## What to produce
Among the entries, find each line that includes the string "clients" and list it.

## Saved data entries
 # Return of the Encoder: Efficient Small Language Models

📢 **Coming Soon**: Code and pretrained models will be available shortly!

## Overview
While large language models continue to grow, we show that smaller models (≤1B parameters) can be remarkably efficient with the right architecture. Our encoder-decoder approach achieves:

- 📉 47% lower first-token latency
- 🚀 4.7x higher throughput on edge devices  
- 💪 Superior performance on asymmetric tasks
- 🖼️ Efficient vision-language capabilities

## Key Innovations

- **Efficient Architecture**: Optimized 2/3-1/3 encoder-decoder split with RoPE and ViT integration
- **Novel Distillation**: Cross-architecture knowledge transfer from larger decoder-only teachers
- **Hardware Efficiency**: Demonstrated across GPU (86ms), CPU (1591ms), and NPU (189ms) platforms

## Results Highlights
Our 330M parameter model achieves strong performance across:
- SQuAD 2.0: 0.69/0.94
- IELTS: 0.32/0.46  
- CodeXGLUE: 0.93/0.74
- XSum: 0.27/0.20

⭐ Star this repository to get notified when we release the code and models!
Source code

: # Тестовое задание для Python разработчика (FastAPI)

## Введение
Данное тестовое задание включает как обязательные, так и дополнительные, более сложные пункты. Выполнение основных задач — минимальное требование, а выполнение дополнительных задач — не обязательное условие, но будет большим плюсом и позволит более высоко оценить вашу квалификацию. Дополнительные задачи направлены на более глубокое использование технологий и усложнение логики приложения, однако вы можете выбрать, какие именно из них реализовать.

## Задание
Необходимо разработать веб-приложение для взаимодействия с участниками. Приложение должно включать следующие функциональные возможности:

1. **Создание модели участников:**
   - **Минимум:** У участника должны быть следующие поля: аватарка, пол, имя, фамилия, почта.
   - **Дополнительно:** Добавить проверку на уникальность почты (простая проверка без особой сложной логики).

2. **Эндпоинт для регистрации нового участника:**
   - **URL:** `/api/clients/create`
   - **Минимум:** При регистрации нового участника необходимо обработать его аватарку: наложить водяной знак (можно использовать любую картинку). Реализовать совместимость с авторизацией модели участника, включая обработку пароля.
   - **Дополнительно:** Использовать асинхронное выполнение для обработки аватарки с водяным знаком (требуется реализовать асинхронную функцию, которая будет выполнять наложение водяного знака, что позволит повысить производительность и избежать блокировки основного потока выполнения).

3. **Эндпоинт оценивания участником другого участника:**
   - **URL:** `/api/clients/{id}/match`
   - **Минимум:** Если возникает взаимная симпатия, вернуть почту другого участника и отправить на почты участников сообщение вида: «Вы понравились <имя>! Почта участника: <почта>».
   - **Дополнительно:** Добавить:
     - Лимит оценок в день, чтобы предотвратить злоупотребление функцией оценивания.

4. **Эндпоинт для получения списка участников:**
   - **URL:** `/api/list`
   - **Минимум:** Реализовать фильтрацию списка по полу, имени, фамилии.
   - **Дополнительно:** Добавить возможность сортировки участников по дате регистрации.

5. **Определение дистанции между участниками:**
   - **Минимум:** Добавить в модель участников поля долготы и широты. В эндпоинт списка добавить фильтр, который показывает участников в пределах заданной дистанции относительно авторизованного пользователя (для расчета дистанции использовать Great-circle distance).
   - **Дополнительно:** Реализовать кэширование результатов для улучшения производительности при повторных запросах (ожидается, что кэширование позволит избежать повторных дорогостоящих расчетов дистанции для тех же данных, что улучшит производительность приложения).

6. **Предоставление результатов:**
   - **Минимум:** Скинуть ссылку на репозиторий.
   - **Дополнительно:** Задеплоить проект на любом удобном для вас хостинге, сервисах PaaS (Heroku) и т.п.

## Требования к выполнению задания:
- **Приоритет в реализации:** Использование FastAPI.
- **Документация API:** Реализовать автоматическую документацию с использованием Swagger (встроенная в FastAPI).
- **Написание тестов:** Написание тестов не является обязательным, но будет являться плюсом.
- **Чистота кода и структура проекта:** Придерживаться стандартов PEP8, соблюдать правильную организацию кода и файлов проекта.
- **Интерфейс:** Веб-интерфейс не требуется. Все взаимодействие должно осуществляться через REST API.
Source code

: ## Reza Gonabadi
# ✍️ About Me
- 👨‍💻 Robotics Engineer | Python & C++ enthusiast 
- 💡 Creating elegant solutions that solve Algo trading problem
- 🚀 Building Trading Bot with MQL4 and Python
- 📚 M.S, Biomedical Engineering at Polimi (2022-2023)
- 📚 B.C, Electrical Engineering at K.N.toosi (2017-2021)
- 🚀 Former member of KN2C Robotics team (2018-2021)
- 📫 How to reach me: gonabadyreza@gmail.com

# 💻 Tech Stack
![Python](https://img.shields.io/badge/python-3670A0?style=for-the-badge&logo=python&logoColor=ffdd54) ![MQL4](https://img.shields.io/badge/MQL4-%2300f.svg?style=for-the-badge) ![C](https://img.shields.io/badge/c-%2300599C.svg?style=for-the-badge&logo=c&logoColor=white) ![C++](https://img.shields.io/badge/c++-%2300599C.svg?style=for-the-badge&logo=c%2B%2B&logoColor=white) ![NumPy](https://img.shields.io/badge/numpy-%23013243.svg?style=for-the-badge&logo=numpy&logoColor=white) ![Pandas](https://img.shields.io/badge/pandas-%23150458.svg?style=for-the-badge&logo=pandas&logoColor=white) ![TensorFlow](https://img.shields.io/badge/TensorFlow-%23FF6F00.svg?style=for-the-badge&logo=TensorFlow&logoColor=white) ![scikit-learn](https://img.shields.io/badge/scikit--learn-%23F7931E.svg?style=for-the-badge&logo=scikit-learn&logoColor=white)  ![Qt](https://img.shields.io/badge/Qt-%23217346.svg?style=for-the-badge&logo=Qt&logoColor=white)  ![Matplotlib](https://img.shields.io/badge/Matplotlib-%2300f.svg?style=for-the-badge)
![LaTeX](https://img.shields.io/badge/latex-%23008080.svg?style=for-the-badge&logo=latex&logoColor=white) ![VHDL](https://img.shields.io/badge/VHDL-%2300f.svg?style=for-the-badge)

## Written answer
   - **URL:** `/api/clients/create`
   - **URL:** `/api/clients/{id}/match`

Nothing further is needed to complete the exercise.